High level description languages offer significant productivity advantages for designers because systems can be defined purely by their behavior, with no implementation details provided. The shift to higher levels of abstraction is crucial for complexity management in tomorrow's billion transistor designs. Furthermore the uses of these languages allow a more thorough exploration of the design space, a benefit for both large and small designs. The language in which a design is described makes certain implications about the model of time (and therefore behavior/computation) in the system. For many years there has been a continuing struggle between the ideal characteristics of a design language and the incorporation of a mathematical model of behavior into these languages. As a result most approaches to creating a design language today consist of creating a subset of some common language (C or VHDL) or creating an entirely new language fundamentally rooted in the model of computation. Both of these approaches are non-ideal for the end user of the system who wishes to program in any easy to use, widely known design language. Daniel Gajski presents a taxonomy of these languages and the support for the "embedded-system model characteristics." From the fact that many of the languages are completely non-standard and that designers might need to understand as many as nine languages, it is clear that today's solution is non-ideal. Furthermore if a new model characteristic is required, the traditional paradigm requires the designers to drastically alter his design environment (e.g., switch to a yet another language.) For this reason, the WELD team at UC Berkeley has proposed a new paradigm for system description (http://www-cad.eecs.berkeley.edu/~newton) Figure 1, A user describes the system in Java with no constraints. The user then selects a model with which the code should be compared. The selected model depends largely on the type of design and implementation requirements of the design. Once the model is chosen, The Java code is then refined through a series of successive steps to yield code that is guaranteed compliant with the selected model. This paradigm allows the user to work and design in the widely supported Java language and still create code that is explicitly compliant with a given model, eliminating many of the traditional problems.

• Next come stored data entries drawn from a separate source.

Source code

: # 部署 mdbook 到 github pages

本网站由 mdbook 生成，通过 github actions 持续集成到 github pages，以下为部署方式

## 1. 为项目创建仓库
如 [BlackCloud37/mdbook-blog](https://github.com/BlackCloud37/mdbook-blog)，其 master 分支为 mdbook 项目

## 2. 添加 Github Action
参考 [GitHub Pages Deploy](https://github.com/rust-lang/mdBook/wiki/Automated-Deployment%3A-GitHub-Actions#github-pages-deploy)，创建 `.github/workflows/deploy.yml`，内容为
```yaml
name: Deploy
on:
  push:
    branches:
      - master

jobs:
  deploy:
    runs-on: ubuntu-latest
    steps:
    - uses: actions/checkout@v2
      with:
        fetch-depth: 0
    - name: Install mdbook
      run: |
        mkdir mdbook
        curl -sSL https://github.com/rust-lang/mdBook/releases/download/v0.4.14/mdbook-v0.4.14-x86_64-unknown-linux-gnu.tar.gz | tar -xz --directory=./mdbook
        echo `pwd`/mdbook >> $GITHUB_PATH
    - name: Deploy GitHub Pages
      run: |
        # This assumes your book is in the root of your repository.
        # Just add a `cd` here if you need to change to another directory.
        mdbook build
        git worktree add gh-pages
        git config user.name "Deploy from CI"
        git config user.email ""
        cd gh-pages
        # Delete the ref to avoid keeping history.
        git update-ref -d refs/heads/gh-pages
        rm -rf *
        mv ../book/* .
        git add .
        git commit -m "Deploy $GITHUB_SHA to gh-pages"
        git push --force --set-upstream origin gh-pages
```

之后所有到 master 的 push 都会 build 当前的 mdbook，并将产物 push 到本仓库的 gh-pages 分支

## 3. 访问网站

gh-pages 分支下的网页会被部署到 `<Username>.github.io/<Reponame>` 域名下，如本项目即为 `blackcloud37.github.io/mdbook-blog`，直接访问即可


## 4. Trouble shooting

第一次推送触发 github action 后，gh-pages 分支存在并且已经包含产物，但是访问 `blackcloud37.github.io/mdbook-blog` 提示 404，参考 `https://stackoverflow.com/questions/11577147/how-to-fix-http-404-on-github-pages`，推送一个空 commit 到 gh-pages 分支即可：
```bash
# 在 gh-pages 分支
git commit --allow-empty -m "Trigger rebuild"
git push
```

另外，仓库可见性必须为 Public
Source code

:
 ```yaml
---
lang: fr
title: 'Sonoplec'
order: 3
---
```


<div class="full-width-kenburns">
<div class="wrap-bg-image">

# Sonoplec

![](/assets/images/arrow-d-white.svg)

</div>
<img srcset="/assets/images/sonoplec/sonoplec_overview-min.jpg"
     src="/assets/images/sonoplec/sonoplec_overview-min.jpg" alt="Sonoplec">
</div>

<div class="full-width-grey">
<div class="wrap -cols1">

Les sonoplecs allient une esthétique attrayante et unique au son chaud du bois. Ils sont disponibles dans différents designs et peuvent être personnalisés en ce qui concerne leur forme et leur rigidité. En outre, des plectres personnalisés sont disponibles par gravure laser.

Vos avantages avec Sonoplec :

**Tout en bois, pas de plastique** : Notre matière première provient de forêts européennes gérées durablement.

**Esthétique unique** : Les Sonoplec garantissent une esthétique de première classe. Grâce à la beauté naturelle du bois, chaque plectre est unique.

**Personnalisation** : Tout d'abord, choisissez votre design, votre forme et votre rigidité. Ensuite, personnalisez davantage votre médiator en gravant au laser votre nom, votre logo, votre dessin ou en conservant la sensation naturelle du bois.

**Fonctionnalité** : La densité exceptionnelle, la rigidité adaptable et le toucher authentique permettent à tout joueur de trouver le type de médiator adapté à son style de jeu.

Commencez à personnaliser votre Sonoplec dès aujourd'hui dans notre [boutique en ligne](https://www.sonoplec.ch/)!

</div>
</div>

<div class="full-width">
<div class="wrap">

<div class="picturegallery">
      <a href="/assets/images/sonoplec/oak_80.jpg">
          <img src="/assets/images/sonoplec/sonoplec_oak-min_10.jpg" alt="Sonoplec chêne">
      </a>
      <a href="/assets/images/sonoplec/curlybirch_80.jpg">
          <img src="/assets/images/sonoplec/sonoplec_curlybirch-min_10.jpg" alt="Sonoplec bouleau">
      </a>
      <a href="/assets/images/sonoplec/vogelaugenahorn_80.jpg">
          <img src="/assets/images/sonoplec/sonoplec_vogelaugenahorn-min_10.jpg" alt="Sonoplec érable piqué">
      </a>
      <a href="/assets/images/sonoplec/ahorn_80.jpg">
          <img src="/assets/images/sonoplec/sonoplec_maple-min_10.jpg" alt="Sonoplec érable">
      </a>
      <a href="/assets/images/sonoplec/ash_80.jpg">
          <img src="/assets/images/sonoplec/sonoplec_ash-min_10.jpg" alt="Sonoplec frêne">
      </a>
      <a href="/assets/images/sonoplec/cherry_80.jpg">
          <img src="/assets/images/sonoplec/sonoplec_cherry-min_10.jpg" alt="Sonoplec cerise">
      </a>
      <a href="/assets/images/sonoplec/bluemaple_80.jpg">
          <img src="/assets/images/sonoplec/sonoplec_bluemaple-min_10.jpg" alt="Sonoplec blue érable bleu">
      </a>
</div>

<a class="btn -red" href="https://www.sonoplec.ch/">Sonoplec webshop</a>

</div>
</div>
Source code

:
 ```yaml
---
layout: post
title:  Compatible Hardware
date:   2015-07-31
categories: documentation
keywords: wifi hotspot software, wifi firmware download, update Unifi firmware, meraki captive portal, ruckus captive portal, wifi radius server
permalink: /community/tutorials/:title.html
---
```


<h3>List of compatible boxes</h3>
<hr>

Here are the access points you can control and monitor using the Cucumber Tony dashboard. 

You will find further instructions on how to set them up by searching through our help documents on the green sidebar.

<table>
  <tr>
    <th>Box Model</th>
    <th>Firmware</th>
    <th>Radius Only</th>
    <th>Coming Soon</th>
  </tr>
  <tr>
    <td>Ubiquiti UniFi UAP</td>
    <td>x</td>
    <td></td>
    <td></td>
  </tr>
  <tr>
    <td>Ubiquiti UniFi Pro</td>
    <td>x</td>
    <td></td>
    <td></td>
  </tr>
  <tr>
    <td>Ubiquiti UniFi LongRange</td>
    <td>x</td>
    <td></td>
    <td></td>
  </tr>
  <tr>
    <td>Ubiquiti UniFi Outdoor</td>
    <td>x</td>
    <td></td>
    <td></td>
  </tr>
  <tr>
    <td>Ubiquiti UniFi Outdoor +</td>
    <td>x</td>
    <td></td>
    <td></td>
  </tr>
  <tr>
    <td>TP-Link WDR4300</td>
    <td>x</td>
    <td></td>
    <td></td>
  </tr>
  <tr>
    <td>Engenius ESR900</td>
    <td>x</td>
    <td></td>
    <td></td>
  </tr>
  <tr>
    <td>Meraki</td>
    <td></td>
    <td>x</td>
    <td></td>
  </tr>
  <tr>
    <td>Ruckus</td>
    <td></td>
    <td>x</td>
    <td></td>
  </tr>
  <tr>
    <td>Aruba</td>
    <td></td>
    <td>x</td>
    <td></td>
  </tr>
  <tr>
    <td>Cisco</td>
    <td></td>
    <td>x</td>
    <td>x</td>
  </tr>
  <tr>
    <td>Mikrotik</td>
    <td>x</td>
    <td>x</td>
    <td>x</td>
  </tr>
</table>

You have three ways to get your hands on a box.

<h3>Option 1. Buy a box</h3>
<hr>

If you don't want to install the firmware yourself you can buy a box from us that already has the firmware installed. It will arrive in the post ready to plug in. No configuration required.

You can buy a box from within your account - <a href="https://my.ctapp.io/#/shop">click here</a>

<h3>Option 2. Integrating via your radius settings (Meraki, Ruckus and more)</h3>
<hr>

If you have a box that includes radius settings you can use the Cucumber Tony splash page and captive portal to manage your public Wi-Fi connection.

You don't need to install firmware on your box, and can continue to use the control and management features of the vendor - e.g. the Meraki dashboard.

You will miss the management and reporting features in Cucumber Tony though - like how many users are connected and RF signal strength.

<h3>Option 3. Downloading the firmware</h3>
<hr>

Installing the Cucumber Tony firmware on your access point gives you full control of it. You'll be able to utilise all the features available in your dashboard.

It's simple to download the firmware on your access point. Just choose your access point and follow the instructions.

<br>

Figure 1: Refined Java for System Design

This paper analyzes the various models M required for design and proposes a general purpose communicating Mealy machine model with variants (Mi, Mr, Ma). The Mealy machine model is compared against other defined models such as Co-design Finite State Machines - CFSM (UC Berkeley CAD group, Polis project) and finite state machine with datapath - FSMDs (Dan Gajski, UC Irvine). Furthermore, Java is proposed as a basis for a specification language to describe the communicating Mealy machines (as in Figure 1). This work looks at Figure 1 from the bottom up with the end goal of understanding the model required and its implications. An example Mealy machine is defined in Java and implemented in an example of the conditional clocking used to assure low-power on the StrongArm processor, developed by Dan Dobberpuhl at DEC.

INTRODUCTION:

This paper asserts that a good model for describing system behavior is communicating Mealy machines. In Mealy machines, output is based on the input and the present state. We discuss three model variants, a time independent model Mi, a time-relative model Mr, and a time-absolute Ma. The end goal is that a user creates Java code that can be compared against the model to determine the minimum number of constraints necessary to guarantee its compliance with the selected model. After the general purpose Mealy-machine model is presented, several variants are discussed. In the time independent model, there is no notion of time, there can be no assertion of the length of time required for input and output signals. For example, if inside the Mealy machine is a counter, an input event sets off the counter, then another input event comes in, there can be no knowledge as to how many counts it has accomplished. In this model there is no order dependence. This non-deterministic behavior can be eliminated with a handshaking protocol. The time-independent model is a good design choice when there are critical data transfers or when the targeted implementation platform is unpredictable (e.g., deep-submicron interconnects). The second model variant requires a relative notion of time, which means that there is some idea of at what point one event occurs with respect to another. This type of model can be used when the overhead of handshaking is too expensive or not necessary. The partial ordering of events might be described by an approximate number, a min-max range, or a distribution. The third model is the absolute time model, which is mapped directly onto a timeline. This third model can be seen as the time-relative model with the a defined origin and value described in seconds for the event orderings

Other models such as the Polis group's CFSM and Dan Gajski's FSMD are compared against the communicating Mealy machine model to illustrate the differences.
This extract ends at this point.